TASK TO CARRY OUT: Using the records that follow, tally the lines containing the word "from" and state only the count.
========
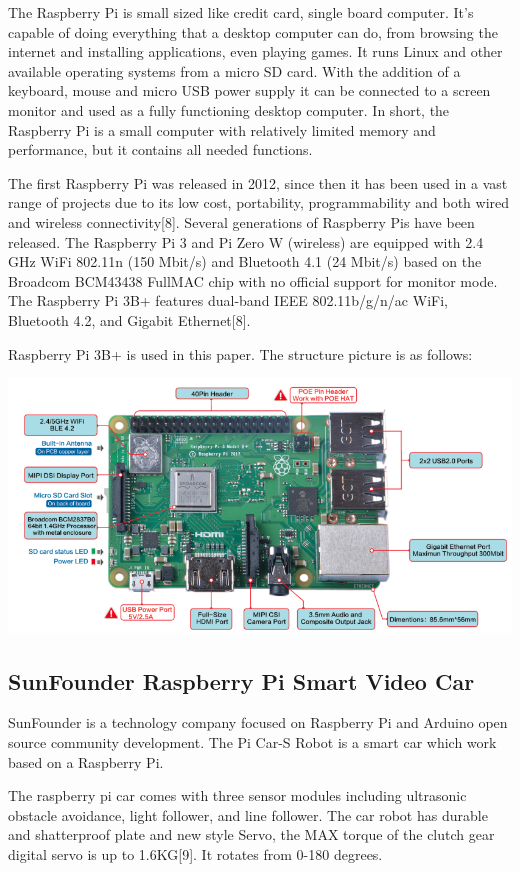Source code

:\documentclass{mproj}
\begin{document}
The Raspberry Pi is small sized like credit card, single board computer. It’s capable of doing everything that a desktop computer can do, from browsing the internet and installing applications, even playing games. It runs Linux and other available operating systems from a micro SD card. With the addition of a keyboard, mouse and micro USB power supply it can be connected to a screen monitor and used as a fully functioning desktop computer. In short, the Raspberry Pi is a small computer with relatively limited memory and performance, but it contains all needed functions.  

The first Raspberry Pi was released in 2012, since then it has been used in a vast range of projects due to its low cost, portability, programmability and both wired and wireless connectivity[8]. Several generations of Raspberry Pis have been released. The Raspberry Pi 3 and Pi Zero W (wireless) are equipped with 2.4 GHz WiFi 802.11n (150 Mbit/s) and Bluetooth 4.1 (24 Mbit/s) based on the Broadcom BCM43438 FullMAC chip with no official support for monitor mode. The Raspberry Pi 3B+ features dual-band IEEE 802.11b/g/n/ac WiFi, Bluetooth 4.2, and Gigabit Ethernet[8].

Raspberry Pi 3B+ is used in this paper. The structure picture is as follows:

\includegraphics[width = .9\textwidth]{212.png}

\subsection{SunFounder Raspberry Pi Smart Video Car}

SunFounder is a technology company focused on Raspberry Pi and Arduino open source
community development. The Pi Car-S Robot is a smart car which work based on a Raspberry Pi.

The raspberry pi car comes with three sensor modules including ultrasonic obstacle avoidance, light follower, and line follower. The car robot has durable and shatterproof plate and new style Servo, the MAX torque of the clutch gear digital servo is up to 1.6KG[9]. It rotates from 0-180 degrees.
\end{document}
========
SOLUTION FOR THIS PROBLEM: 2